II. KESEPAKATAN NASIONAL / DALAM NEGERI :
a.       Eksportir atau penjual barang,  telah conform dengan Banknya bahwa negotiating bank yang akan digunakan adalah sesuai dengan LC yang akan dikirim oleh Importir lewat Issuing Bank.
b.       Eksportir dan Bank didalam negeri telah terjadi kesepakatan untuk  melakukan  pendiskontoan  LC  yang  akan  diterima, setiap bank mempunyai aturan yang berbeda dalam rangka pendiskontoan LC ekspor tersebut, tapi yang sama adalah, bahwa  Bank  mempuinyai HAK REGRES,  yaitu  hak yang dipunyai oleh Bank di dalam negeri, yaitu apabila Issuing Bank atau Importir tidak membayar kepada Negotiating Bank, karena pendiskontoan yang telah dilakukan, dengan alasan apapun, maka Negotiating Bank dapat meminta pelunasan pembayaran kepada Nasabahnya atau eksportir yang dimaksud.
c.       Pendiskontoan LC ekspor, sama halnya dengan perjanjian kredit pada umumnya, pada saat terjadi wanprestasi di Luar negeri (Issuing Bank ), maka berlakulah hukum Nasional di Indonesia,    yaitu    perjanjian Kredit pada umumnya dan masuk dalam lingkup HUKUM PERDATA.

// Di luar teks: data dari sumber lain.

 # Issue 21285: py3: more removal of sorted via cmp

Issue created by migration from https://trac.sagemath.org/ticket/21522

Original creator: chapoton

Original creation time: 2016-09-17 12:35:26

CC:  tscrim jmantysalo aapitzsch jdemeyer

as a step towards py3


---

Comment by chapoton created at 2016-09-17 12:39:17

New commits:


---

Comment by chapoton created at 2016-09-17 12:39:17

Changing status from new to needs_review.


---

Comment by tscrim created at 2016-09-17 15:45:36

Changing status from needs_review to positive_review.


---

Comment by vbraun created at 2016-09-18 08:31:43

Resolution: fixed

d.      Apakah penggunaan yang tidak sesuai tentang pemakaian hasil pendiskontoan atau hasil pencairan kredit adalah suatu tindakan PIDANA…..??????? dalam hal ini Tindakan Pidana Korupsi sesuai UU No.31/1999 jo UU.No.20/2001
e.       Dalam  perjanjian  Kredit  atau  pendiskotoan  LC  tersebut, Bank pada umumnya telah melakukan prinsip kehati-hatian bank, yaitu meninjau usaha, menilai asset sebagai jaminan pembayaran,  sehingga  apabila  terjadi  wanprestasi,  Bank tetap aman untuk menerima pengembalian dana yang telah dicairkan kepada nasabah,  baik berupa kredit atau pendiskontoan LC.

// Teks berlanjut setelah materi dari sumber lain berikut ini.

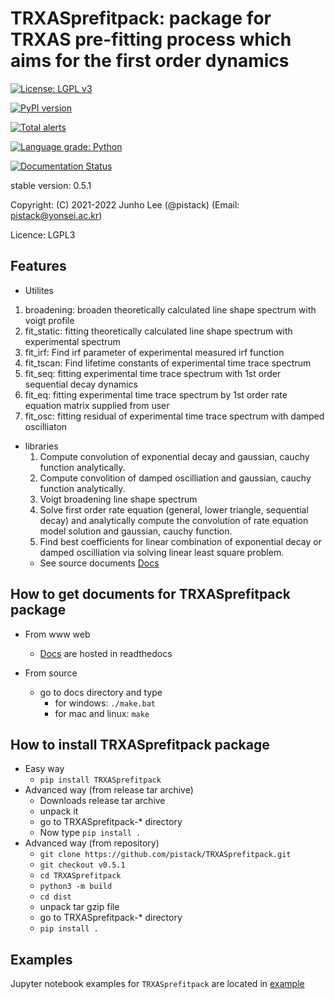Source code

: # TRXASprefitpack: package for TRXAS pre-fitting process which aims for the first order dynamics

[![License: LGPL v3](https://img.shields.io/badge/License-LGPL%20v3-blue.svg)](https://www.gnu.org/licenses/lgpl-3.0)

[![PyPI version](https://badge.fury.io/py/TRXASprefitpack.svg)](https://badge.fury.io/py/TRXASprefitpack)

[![Total alerts](https://img.shields.io/lgtm/alerts/g/pistack/TRXASprefitpack.svg?logo=lgtm&logoWidth=18)](https://lgtm.com/projects/g/pistack/TRXASprefitpack/alerts/)

[![Language grade: Python](https://img.shields.io/lgtm/grade/python/g/pistack/TRXASprefitpack.svg?logo=lgtm&logoWidth=18)](https://lgtm.com/projects/g/pistack/TRXASprefitpack/context:python)

[![Documentation Status](https://readthedocs.org/projects/trxasprefitpack/badge/?version=latest)](https://trxasprefitpack.readthedocs.io/en/latest/?badge=latest)

stable version:  0.5.1

Copyright: (C) 2021-2022  Junho Lee (@pistack) (Email: pistack@yonsei.ac.kr)

Licence: LGPL3

## Features

* Utilites

1. broadening: broaden theoretically calculated line shape spectrum with voigt profile 
2. fit_static: fitting theoretically calculated line shape spectrum with experimental spectrum
3. fit_irf: Find irf parameter of experimental measured irf function
4. fit_tscan: Find lifetime constants of experimental time trace spectrum
5. fit_seq: fitting experimental time trace spectrum with 1st order sequential decay dynamics 
6. fit_eq: fitting experimental time trace spectrum by 1st order rate equation matrix supplied from user
7. fit_osc: fitting residual of experimental time trace spectrum with damped oscilliaton 

* libraries
  1. Compute convolution of exponential decay and gaussian, cauchy function analytically.
  2. Compute convolition of damped oscilliation and gaussian, cauchy function analytically.
  3. Voigt broadening line shape spectrum
  4. Solve first order rate equation (general, lower triangle, sequential decay) and analytically compute the convolution of rate equation model solution and gaussian, cauchy function.
  5. Find best coefficients for linear combination of exponential decay or damped oscilliation via solving linear least square problem.
  * See source documents [Docs](https://trxasprefitpack.readthedocs.io/en/stable/)
  
## How to get documents for TRXASprefitpack package

* From www web
  * [Docs](https://trxasprefitpack.readthedocs.io/en/stable/) are hosted in readthedocs

* From source
  * go to docs directory and type
    * for windows: ``./make.bat``
    * for mac and linux: ``make``

## How to install TRXASprefitpack package

* Easy way
  * ``pip install TRXASprefitpack``
* Advanced way (from release tar archive)
  * Downloads release tar archive
  * unpack it
  * go to TRXASprefitpack-* directory
  * Now type ``pip install .``
* Advanced way (from repository)
  * ``git clone https://github.com/pistack/TRXASprefitpack.git``
  * ``git checkout v0.5.1``
  * ``cd TRXASprefitpack``
  * ``python3 -m build``
  * ``cd dist``
  * unpack tar gzip file
  * go to TRXASprefitpack-* directory
  * ``pip install .``

## Examples

Jupyter notebook examples for ``TRXASprefitpack`` are located in
[example](https://github.com/pistack/TRXASprefitpack-example/tree/v0.5.1)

f.       Dokumen Pendukung disini adalah seolah-olah telah atau akan terjadi pengiriman barang dengan  menggunakan Bill of Lading, & dokumen lainnya yang diminta dalam LC, dikarenakan   antara Importir dan Eksportir dan juga antara Issuing   Bank   &   Negoriating   Bank,   sudah   terjadi kesepakatan, maka pembayaran tetap dilakukan pada saat jatuh tempo ( terbukti dari total 82 slip LC, hanya 37 Slip LC yang  belum  dibayar, itu pun karena dikasuspidanakan oleh BNI ).

Kesimpulan :
Pada LC seolah-olah telah atau aka nada pengiriman dengan dokumen yang disepakati didalam LC.

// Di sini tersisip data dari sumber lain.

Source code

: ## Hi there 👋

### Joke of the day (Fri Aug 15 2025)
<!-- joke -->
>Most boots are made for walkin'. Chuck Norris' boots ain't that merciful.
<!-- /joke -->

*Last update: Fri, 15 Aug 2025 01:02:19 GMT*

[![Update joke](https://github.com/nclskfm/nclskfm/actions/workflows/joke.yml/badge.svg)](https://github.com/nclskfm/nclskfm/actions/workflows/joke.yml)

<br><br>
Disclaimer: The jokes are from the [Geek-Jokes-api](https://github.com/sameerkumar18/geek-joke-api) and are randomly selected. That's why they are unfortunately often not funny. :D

Dikarenakan kesepakatan-kesepakatan diatas telah terjadi maka,  terjadilah Pendiskontoan LC Ekspor oleh Bank BNI terhadap Gramarindo Group, didalam pelaksanaannya tidak pernah terjadi masalah, yaitu sejak bulan September 2002 sampai dengan Agustus 2003, Bank diluar negeri sebagai Issuing Bank, yang menerbitkan LC tersebut tetap membayar kepada Bank BNI atas pendiskontoan LC yang telah dilakukan terlebih dahulu dan karena pembayarannya dalam US. Dollar, maka pembayaran selalu melewati perjanjian Internasional, yaitu BANK SENTRAL di NEW YORK.

Solusi :
Setelah diketahui oleh Satuan Intern Pengawas Bank BNI, bahwa terjadi kesalahan prosedur untuk pendiskontoan LC tersebut, maka Bank BNI atas sepengetahuan direksi di kantor Pusat, menyetujui dibuat AKTE  PENGAKUAN  HUTANG atas total pendiskontoan LC yang terjadi dan masih ditambah dengan Borgtogh oleh Owner  dan  Konsultan  Investasi  Sagared  Group. Yang sebenarnya bahwa APU tersebut adalah sama dengan Letter of Indemnity partial yang terlampir per slip LC yang menyangkut HAK REGRES, yang kemudian direkapitulasi menjadi total angka didalam APU dengan tambahan jaminan/collateral saja.